Les uns entassent les fagots du bûcher ;
les autres apportent l’étincelle.
(d’après Henri F. Amiel)
De l’utilité des ébauches
Il existe des auteurs tellement soucieux de qualité et si totalement respectueux de leur public qu’ils n’offrent à leurs lecteurs que des
ouvrages parfaits. Au risque d’ailleurs de ne jamais rien leur faire lire (l’idée de perfection rejoignant ici, non sans profonde signification, le
concept de néant), car accumulant fiches et documents au cours de longues recherches, des décennies se passent avant qu’enfin paraisse
la somme tant attendue, si rien n’a contrarié un tel projet. Cette méthode de travail, quand elle aboutit, est excellente.
D’autres auteurs, pressés, par je ne sais quelle pulsion, de soumettre à la réflexion du lecteur des idées qu’ils auraient peut-être dû soumettre
d’abord à leur propre jugement, publient des esquisses, des ébauches, des textes insuffisamment mûris, mais enfin ils publient. Leur respect
du lecteur consiste non pas à lui fournir de bonnes choses, mais à lui fournir quelque chose.
Cette seconde méthode de travail, qui aboutit plus constamment que la première, n’est pas mauvaise.
Nous ne traitons évidemment ici ni de l’écrivain (qui est, comme chacun sait, toujours plus ou moins homme de génie), ni du folliculaire, pour
lequel les considérations qui précèdent sont remplacées par celles, bien plus déterminantes, de la séduction : un publiciste séduit son public, un
écrivain, superbement, l’ignore.
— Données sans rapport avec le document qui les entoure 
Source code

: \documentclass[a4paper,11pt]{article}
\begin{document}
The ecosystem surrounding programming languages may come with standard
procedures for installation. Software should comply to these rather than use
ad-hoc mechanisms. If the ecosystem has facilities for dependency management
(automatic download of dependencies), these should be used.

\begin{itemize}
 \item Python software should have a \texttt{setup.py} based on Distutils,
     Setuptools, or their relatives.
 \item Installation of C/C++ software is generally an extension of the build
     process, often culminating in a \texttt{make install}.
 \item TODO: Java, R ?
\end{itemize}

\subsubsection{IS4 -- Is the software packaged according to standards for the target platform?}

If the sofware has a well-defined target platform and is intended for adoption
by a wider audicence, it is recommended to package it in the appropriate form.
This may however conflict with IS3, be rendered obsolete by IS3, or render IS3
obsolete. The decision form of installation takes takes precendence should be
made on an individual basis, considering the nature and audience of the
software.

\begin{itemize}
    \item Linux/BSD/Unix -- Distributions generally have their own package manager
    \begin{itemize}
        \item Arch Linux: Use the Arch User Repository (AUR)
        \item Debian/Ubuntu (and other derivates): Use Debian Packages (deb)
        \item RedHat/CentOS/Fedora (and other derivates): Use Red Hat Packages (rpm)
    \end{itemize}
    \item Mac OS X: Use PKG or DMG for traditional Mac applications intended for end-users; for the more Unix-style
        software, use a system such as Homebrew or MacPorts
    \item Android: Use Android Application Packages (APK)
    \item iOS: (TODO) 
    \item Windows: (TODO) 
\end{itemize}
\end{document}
Nous ne prétendons penser qu’à l’auteur scientifique, ce modeste chercheur qui n’écrit que pour le « petit public » de
ses pairs. Et, plus restrictivement encore, nous ne traitons que de l’historien des techniques, c’est-à-dire, puisqu’en Belgique cette variété est
inconnue, de l’ingénieur, de l’historien généraliste, de l’historien de l’art, de l’architecte, du sociologue, du géographe et de l’économiste.
La science étant une accumulation de connaissances résultant de la collaboration de spécialistes, il est indiqué que ceux-ci
ne tardent pas dans la publication de leurs résultats. Même s’il ne s’agit que d’ébauches ou d’esquisses, le chercheur ne peut pas différer
l’annonce de ses trouvailles ou l’exposé de ses réflexions [2]. L’historien des techniques (c’est-à-dire l’ingénieur, l’historien généraliste, etc.) n’a pas
plus de raison que ses collègues des autres disciplines de surseoir à la publication de ses résultats, qu’il s’agisse de collecte de données ou de
réflexion théorique. Les ébauches sont souvent utiles. Nous ne prétendons pas présenter ici plus qu’une ébauche, nous espérons qu’elle sera utile
pour certains.
[1] prodrome d’une notice qui paraîtra dans la Biographie nationale de Belgique (NDLR).
[2] Lire, sur la question de l’urgence de publier, l’article de Gaston (1972) dans La Recherche.
[3] Les techniques sont des modes d’appropriation du monde : le ciel est à qui sait voler (de Beauvoir, 1944.)
[4] Les questions de vocabulaire se compliquent encore (à moins qu’elles ne s’éclaircissent) quand on prend en considération les usages anglo-saxons. Il est indéniable que l’usage actuel, en français,
du mot technologie vient partiellement d’une contamination par l’anglais (Saint-Sernin, 1976).
[5] C’est la définition de l’homme que l’on trouve chez Jean Rostand (1954), qui précise : petit-fils de poisson, arrière-neveu de limace, bête saugrenue qui devait inventer le calcul intégral et rêver de justice.
[6] L’expression se trouve chez Bachelard, et s’adresse plutôt à la science. C’est que le mot appliqué n’est pas, dans l’épistémologie de l’Ecole française, utilisé dans sa pleine acception.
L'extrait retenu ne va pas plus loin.